While pondering why it took him so long to finally finish the album, he takes a moment and then points out that 10 years and three days ago, his good friend Tim McCall died. McCall was the guitar player in Cocker’s solo band, “and that really was a big blow and really affected me. It basically brought the Jarvis band and the first solo album and Further Complications to a halt because it was too upsetting to think of playing without him being there,” he says. “I mean, this is with hindsight, but you get those intonations of mortality or whatever, and I just thought, well, the Pulp thing, I always felt kind of... I wasn’t so happy with the way that we’d left it, even though we never officially split up or anything. I just thought we could’ve done that better.”
In 2011, Pulp reunited for a victory lap that included a celebrated performance at the 2012 Coachella Valley Music and Arts Festival, by far the biggest U.S. performance of the band’s career. The group recorded the one-off single “After You” (an uncompleted song from the We Love Life era) with LCD Soundsystem’s James Murphy after they met on a Coachella cruise, but other than that he says there are no plans for a reunion album.
“We never really tried to write new material. I really enjoyed that tour, because we weren’t trying to sell anything to anybody, we were just saying, ‘If you wanna hear Pulp songs, they’re here,’” he says. “I don’t know whether this is a good or a bad thing, but it wasn’t reformed with the idea of doing some new tune, it was more like, ‘Can we perform the old material convincingly. And make it, do it in a believable way. Then this will leave things on what I feel would be a better note?’ So that was really the mission statement there, and I think we achieved that.”
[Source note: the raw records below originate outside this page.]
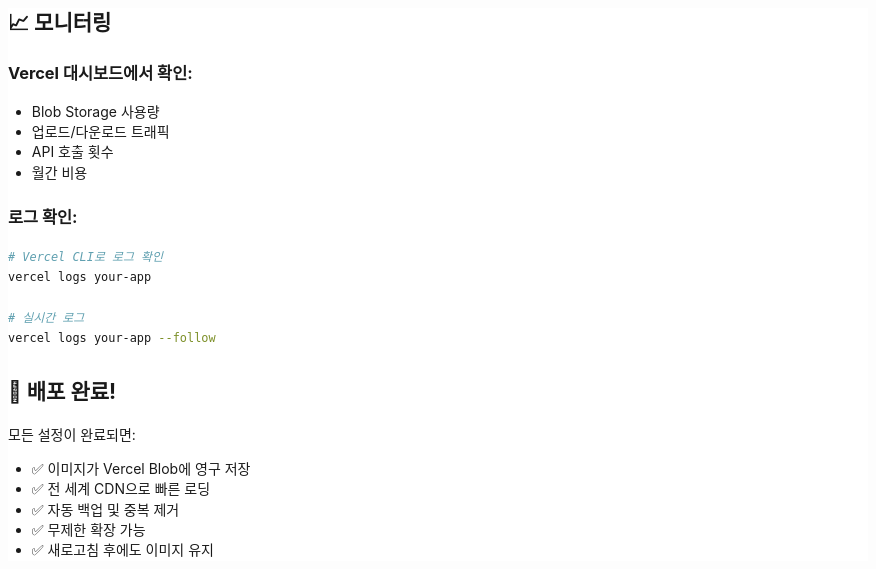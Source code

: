 ## 📈 **모니터링**

### Vercel 대시보드에서 확인:
- Blob Storage 사용량
- 업로드/다운로드 트래픽
- API 호출 횟수
- 월간 비용

### 로그 확인:
```bash
# Vercel CLI로 로그 확인
vercel logs your-app

# 실시간 로그
vercel logs your-app --follow
```

## 🎉 **배포 완료!**

모든 설정이 완료되면:
- ✅ 이미지가 Vercel Blob에 영구 저장
- ✅ 전 세계 CDN으로 빠른 로딩
- ✅ 자동 백업 및 중복 제거
- ✅ 무제한 확장 가능
- ✅ 새로고침 후에도 이미지 유지
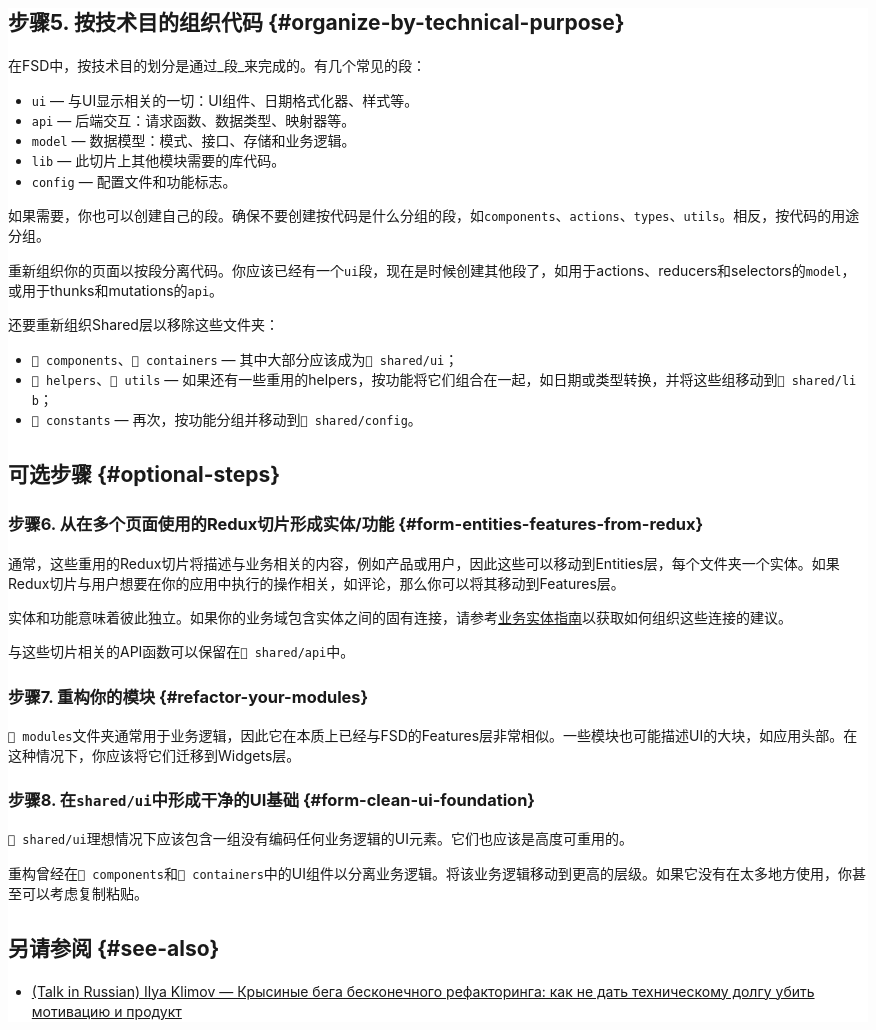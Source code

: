 ## 步骤5. 按技术目的组织代码 {#organize-by-technical-purpose}

在FSD中，按技术目的划分是通过_段_来完成的。有几个常见的段：

- `ui` — 与UI显示相关的一切：UI组件、日期格式化器、样式等。
- `api` — 后端交互：请求函数、数据类型、映射器等。
- `model` — 数据模型：模式、接口、存储和业务逻辑。
- `lib` — 此切片上其他模块需要的库代码。
- `config` — 配置文件和功能标志。

如果需要，你也可以创建自己的段。确保不要创建按代码是什么分组的段，如`components`、`actions`、`types`、`utils`。相反，按代码的用途分组。

重新组织你的页面以按段分离代码。你应该已经有一个`ui`段，现在是时候创建其他段了，如用于actions、reducers和selectors的`model`，或用于thunks和mutations的`api`。

还要重新组织Shared层以移除这些文件夹：
- `📁 components`、`📁 containers` — 其中大部分应该成为`📁 shared/ui`；
- `📁 helpers`、`📁 utils` — 如果还有一些重用的helpers，按功能将它们组合在一起，如日期或类型转换，并将这些组移动到`📁 shared/lib`；
- `📁 constants` — 再次，按功能分组并移动到`📁 shared/config`。

## 可选步骤 {#optional-steps}

### 步骤6. 从在多个页面使用的Redux切片形成实体/功能 {#form-entities-features-from-redux}

通常，这些重用的Redux切片将描述与业务相关的内容，例如产品或用户，因此这些可以移动到Entities层，每个文件夹一个实体。如果Redux切片与用户想要在你的应用中执行的操作相关，如评论，那么你可以将其移动到Features层。

实体和功能意味着彼此独立。如果你的业务域包含实体之间的固有连接，请参考[业务实体指南][business-entities-cross-relations]以获取如何组织这些连接的建议。

与这些切片相关的API函数可以保留在`📁 shared/api`中。

### 步骤7. 重构你的模块 {#refactor-your-modules}

`📁 modules`文件夹通常用于业务逻辑，因此它在本质上已经与FSD的Features层非常相似。一些模块也可能描述UI的大块，如应用头部。在这种情况下，你应该将它们迁移到Widgets层。

### 步骤8. 在`shared/ui`中形成干净的UI基础 {#form-clean-ui-foundation}

`📁 shared/ui`理想情况下应该包含一组没有编码任何业务逻辑的UI元素。它们也应该是高度可重用的。

重构曾经在`📁 components`和`📁 containers`中的UI组件以分离业务逻辑。将该业务逻辑移动到更高的层级。如果它没有在太多地方使用，你甚至可以考虑复制粘贴。

## 另请参阅 {#see-also}

- [(Talk in Russian) Ilya Klimov — Крысиные бега бесконечного рефакторинга: как не дать техническому долгу убить мотивацию и продукт](https://youtu.be/aOiJ3k2UvO4)

[ext-steiger]: https://github.com/feature-sliced/steiger
[business-entities-cross-relations]: /docs/guides/examples/types#business-entities-and-their-cross-references

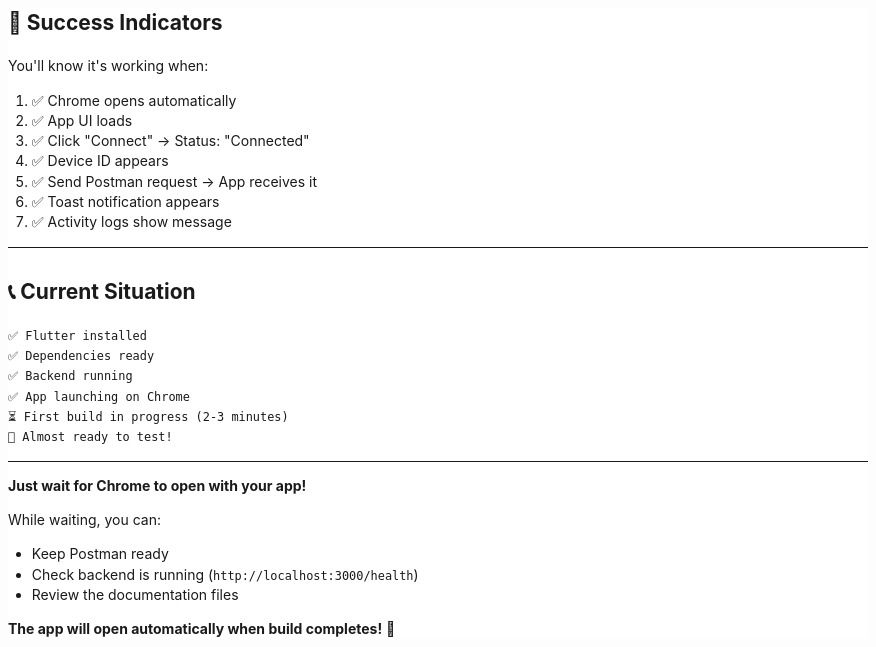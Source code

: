 
## 🎉 Success Indicators

You'll know it's working when:

1. ✅ Chrome opens automatically
2. ✅ App UI loads
3. ✅ Click "Connect" → Status: "Connected"
4. ✅ Device ID appears
5. ✅ Send Postman request → App receives it
6. ✅ Toast notification appears
7. ✅ Activity logs show message

---

## 📞 Current Situation

```
✅ Flutter installed
✅ Dependencies ready
✅ Backend running
✅ App launching on Chrome
⏳ First build in progress (2-3 minutes)
🎯 Almost ready to test!
```

---

**Just wait for Chrome to open with your app!**

While waiting, you can:
- Keep Postman ready
- Check backend is running (`http://localhost:3000/health`)
- Review the documentation files

**The app will open automatically when build completes!** 🚀
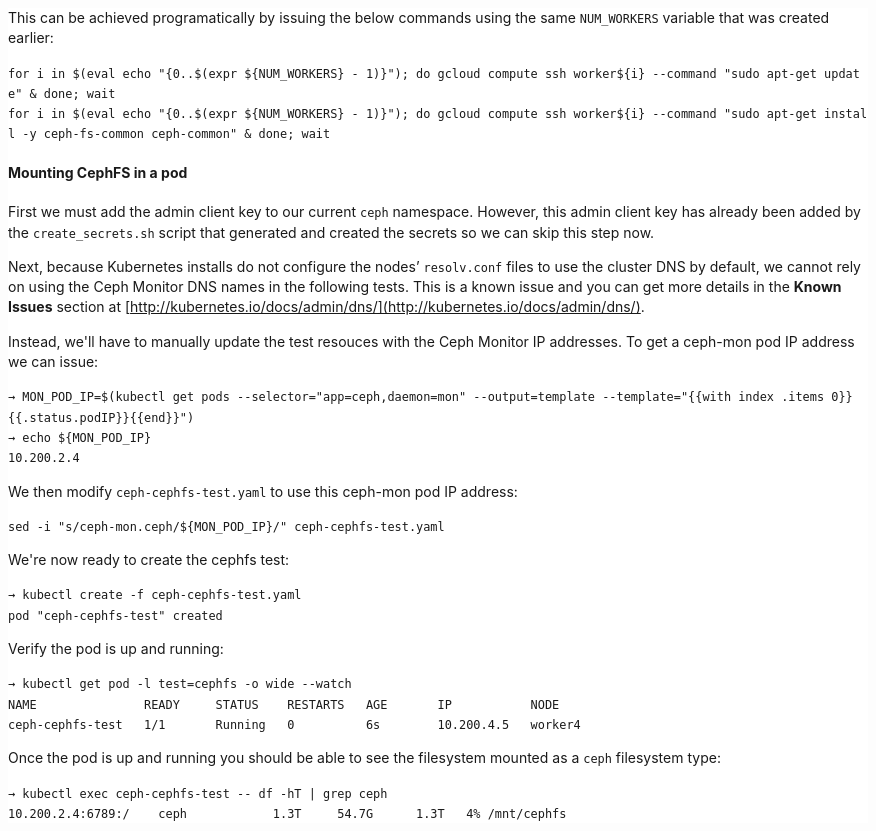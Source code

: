 This can be achieved programatically by issuing the below commands using the same `NUM_WORKERS` variable that was created earlier:

```
for i in $(eval echo "{0..$(expr ${NUM_WORKERS} - 1)}"); do gcloud compute ssh worker${i} --command "sudo apt-get update" & done; wait
for i in $(eval echo "{0..$(expr ${NUM_WORKERS} - 1)}"); do gcloud compute ssh worker${i} --command "sudo apt-get install -y ceph-fs-common ceph-common" & done; wait
```

#### Mounting CephFS in a pod

First we must add the admin client key to our current `ceph` namespace. However, this admin client key has already been added by the `create_secrets.sh` script that generated and created the secrets so we can skip this step now.

Next, because Kubernetes installs do not configure the nodes’ `resolv.conf` files to use the cluster DNS by default, we cannot rely on using the Ceph Monitor DNS names in the following tests. This is a known issue and you can get more details in the **Known Issues** section at [http://kubernetes.io/docs/admin/dns/](http://kubernetes.io/docs/admin/dns/).

Instead, we'll have to manually update the test resouces with the Ceph Monitor IP addresses. To get a ceph-mon pod IP address we can issue:

```
→ MON_POD_IP=$(kubectl get pods --selector="app=ceph,daemon=mon" --output=template --template="{{with index .items 0}}{{.status.podIP}}{{end}}")
→ echo ${MON_POD_IP}
10.200.2.4
```
We then modify `ceph-cephfs-test.yaml` to use this ceph-mon pod IP address:

```
sed -i "s/ceph-mon.ceph/${MON_POD_IP}/" ceph-cephfs-test.yaml
```

We're now ready to create the cephfs test:

```
→ kubectl create -f ceph-cephfs-test.yaml
pod "ceph-cephfs-test" created
```

Verify the pod is up and running:

```
→ kubectl get pod -l test=cephfs -o wide --watch
NAME               READY     STATUS    RESTARTS   AGE       IP           NODE
ceph-cephfs-test   1/1       Running   0          6s        10.200.4.5   worker4
```

Once the pod is up and running you should be able to see the filesystem mounted as a `ceph` filesystem type:

```
→ kubectl exec ceph-cephfs-test -- df -hT | grep ceph
10.200.2.4:6789:/    ceph            1.3T     54.7G      1.3T   4% /mnt/cephfs
```
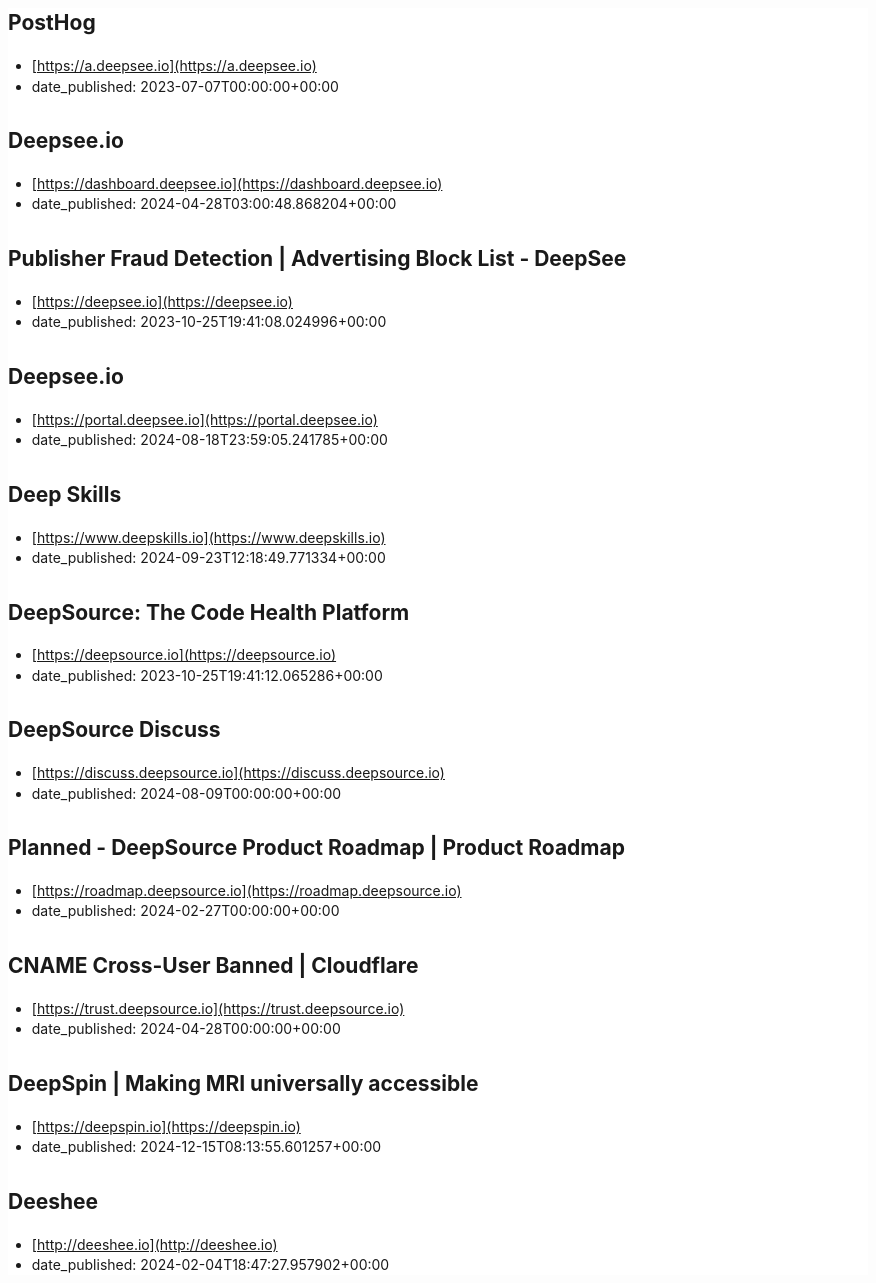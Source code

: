  ## PostHog
 - [https://a.deepsee.io](https://a.deepsee.io)
 - date_published: 2023-07-07T00:00:00+00:00

 ## Deepsee.io
 - [https://dashboard.deepsee.io](https://dashboard.deepsee.io)
 - date_published: 2024-04-28T03:00:48.868204+00:00

 ## Publisher Fraud Detection | Advertising Block List - DeepSee
 - [https://deepsee.io](https://deepsee.io)
 - date_published: 2023-10-25T19:41:08.024996+00:00

 ## Deepsee.io
 - [https://portal.deepsee.io](https://portal.deepsee.io)
 - date_published: 2024-08-18T23:59:05.241785+00:00

 ## Deep Skills
 - [https://www.deepskills.io](https://www.deepskills.io)
 - date_published: 2024-09-23T12:18:49.771334+00:00

 ## DeepSource: The Code Health Platform
 - [https://deepsource.io](https://deepsource.io)
 - date_published: 2023-10-25T19:41:12.065286+00:00

 ## DeepSource Discuss
 - [https://discuss.deepsource.io](https://discuss.deepsource.io)
 - date_published: 2024-08-09T00:00:00+00:00

 ## Planned - DeepSource Product Roadmap | Product Roadmap
 - [https://roadmap.deepsource.io](https://roadmap.deepsource.io)
 - date_published: 2024-02-27T00:00:00+00:00

 ## CNAME Cross-User Banned | Cloudflare
 - [https://trust.deepsource.io](https://trust.deepsource.io)
 - date_published: 2024-04-28T00:00:00+00:00

 ## DeepSpin | Making MRI universally accessible
 - [https://deepspin.io](https://deepspin.io)
 - date_published: 2024-12-15T08:13:55.601257+00:00

 ## Deeshee
 - [http://deeshee.io](http://deeshee.io)
 - date_published: 2024-02-04T18:47:27.957902+00:00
Cocker has made peace with his past, and was hoping to start a new chapter in his career. But like with everything else, that’s on hold at the moment. Of course, life was pretty damn screwed up before the ongoing pandemic. But Cocker isn’t going to let all the Boris Johnsons out there run the world into the ground without a fight.
When asked if he’s completely cynical (rather than just mostly cynical) about the future, he takes a moment and points at the pin on his jacket. He’s been a vocal supporter of the Extinction Rebellion, even bringing members of the group with him to last year’s Q Awards ceremony and helping them carry a banner reading “No Music On A Dead Planet” on the red carpet.
“Maybe it’s just because I’m a bit sick of traditional politics. But the idea that that’s a clear-cut battle of, ‘Do you wanna conserve things or do you wanna screw things up?’ And I think that that’s a positive thing where you could take sides and you could fight to save the planet,” he says. “Maybe this is kind of cloud cuckoo land, wishful thinking on my part. But that’s something that I feel that I could get behind at the moment. As a concept, to accept the fact that you are part of the world rather than the world is your bitch to be raped and pillaged is a better position to take.”
It’s not easy, but he’s determined not to give up hope. “I have to. I’ve got a kid and my New Year’s resolution was to be optimistic because I think in shit times you’ve got to make an effort to do it.”